## REQUIRED ACTION
Give again, word for word, each line below starting at the one that contains "Introduction to Metamodelling\\" and ending at the one that contains "1: Design and".

___ GIVEN ENTRIES

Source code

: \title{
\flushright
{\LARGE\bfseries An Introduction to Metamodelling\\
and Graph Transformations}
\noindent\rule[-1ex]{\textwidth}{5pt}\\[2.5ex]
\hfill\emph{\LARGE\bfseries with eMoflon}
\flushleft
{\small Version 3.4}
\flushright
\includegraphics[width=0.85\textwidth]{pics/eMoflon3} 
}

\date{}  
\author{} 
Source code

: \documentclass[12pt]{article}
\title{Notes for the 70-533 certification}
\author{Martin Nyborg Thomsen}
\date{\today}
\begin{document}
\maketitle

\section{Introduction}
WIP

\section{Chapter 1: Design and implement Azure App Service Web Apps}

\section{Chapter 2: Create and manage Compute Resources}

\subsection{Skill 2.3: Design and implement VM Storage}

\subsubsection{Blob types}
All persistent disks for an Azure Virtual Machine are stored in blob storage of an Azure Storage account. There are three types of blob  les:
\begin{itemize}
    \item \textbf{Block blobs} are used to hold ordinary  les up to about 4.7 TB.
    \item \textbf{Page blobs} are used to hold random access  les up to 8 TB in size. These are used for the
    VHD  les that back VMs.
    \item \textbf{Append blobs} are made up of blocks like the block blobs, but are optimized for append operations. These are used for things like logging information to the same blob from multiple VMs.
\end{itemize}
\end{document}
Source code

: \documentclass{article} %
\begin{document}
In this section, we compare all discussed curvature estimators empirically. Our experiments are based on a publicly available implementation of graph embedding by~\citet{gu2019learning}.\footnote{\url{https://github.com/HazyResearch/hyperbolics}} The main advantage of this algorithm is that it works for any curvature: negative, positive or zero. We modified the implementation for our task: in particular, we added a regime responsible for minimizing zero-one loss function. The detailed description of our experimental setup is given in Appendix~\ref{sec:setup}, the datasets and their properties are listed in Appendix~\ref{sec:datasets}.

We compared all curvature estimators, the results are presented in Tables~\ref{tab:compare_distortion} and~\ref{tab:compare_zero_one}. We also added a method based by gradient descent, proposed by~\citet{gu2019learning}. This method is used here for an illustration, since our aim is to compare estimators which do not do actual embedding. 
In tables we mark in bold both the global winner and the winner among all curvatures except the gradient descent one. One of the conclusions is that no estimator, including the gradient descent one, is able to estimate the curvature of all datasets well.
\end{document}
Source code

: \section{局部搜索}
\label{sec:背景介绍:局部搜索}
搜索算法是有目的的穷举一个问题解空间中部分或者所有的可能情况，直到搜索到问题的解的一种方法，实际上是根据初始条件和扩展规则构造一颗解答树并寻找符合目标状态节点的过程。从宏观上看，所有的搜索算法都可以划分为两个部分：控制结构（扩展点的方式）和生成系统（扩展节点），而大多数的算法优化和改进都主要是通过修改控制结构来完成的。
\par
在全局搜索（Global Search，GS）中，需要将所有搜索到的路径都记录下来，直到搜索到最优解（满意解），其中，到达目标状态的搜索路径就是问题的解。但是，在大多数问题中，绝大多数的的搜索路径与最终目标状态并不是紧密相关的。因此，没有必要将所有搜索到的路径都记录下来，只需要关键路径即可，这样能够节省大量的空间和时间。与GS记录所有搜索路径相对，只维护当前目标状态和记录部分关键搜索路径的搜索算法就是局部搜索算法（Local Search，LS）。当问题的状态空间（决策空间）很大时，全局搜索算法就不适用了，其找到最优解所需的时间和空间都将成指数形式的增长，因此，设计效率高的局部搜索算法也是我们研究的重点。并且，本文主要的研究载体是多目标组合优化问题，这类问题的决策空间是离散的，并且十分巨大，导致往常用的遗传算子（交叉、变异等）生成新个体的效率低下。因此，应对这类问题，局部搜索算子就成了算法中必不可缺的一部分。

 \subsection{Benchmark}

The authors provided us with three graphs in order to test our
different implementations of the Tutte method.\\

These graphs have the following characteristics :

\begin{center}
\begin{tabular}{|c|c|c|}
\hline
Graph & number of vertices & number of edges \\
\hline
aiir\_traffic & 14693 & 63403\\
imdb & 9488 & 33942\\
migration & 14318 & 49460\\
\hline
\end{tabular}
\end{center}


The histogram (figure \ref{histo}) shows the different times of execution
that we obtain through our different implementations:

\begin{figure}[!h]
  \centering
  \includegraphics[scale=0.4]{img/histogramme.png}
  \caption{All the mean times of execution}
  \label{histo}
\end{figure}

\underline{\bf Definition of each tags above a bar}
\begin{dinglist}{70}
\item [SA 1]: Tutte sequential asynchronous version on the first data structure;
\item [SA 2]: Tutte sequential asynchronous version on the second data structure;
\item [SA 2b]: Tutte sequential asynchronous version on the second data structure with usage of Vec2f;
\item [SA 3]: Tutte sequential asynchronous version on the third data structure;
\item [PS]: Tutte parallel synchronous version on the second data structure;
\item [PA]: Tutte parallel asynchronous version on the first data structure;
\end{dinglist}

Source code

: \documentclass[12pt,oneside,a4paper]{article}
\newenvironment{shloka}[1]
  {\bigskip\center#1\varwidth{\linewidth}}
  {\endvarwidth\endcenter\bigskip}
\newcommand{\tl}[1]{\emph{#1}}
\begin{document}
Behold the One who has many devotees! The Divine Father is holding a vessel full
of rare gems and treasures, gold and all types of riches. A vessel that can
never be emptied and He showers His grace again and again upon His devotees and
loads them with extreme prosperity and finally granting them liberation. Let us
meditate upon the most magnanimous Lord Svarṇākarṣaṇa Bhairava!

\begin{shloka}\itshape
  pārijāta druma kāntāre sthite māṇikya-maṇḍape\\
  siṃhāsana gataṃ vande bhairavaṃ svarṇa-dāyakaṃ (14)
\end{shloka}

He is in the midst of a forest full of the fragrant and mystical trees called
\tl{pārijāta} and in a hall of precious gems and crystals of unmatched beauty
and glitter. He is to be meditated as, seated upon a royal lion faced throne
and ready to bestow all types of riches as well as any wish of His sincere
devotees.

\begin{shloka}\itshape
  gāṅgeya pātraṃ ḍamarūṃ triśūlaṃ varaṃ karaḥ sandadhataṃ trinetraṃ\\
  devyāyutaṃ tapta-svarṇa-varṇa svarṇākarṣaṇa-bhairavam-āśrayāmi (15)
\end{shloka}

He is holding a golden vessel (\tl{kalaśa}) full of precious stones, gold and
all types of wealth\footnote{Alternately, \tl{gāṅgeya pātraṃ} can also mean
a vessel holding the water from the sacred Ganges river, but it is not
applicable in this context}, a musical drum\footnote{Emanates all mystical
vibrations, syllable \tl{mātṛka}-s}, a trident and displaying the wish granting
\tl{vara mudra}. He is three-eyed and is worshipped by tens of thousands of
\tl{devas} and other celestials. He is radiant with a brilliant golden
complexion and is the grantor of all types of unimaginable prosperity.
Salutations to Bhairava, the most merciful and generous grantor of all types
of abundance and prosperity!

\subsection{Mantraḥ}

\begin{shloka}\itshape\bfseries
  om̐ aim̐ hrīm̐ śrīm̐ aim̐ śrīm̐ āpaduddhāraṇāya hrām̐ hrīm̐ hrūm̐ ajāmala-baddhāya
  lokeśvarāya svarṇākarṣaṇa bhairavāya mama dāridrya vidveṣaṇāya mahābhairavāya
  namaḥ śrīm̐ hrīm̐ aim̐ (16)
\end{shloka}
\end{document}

______

## RESULT
{\LARGE\bfseries An Introduction to Metamodelling\\
and Graph Transformations}
\noindent\rule[-1ex]{\textwidth}{5pt}\\[2.5ex]
\hfill\emph{\LARGE\bfseries with eMoflon}
\flushleft
{\small Version 3.4}
\flushright
\includegraphics[width=0.85\textwidth]{pics/eMoflon3} 
}

\date{}  
\author{} 
Source code

: \documentclass[12pt]{article}
\title{Notes for the 70-533 certification}
\author{Martin Nyborg Thomsen}
\date{\today}
\begin{document}
\maketitle

\section{Introduction}
WIP

\section{Chapter 1: Design and implement Azure App Service Web Apps}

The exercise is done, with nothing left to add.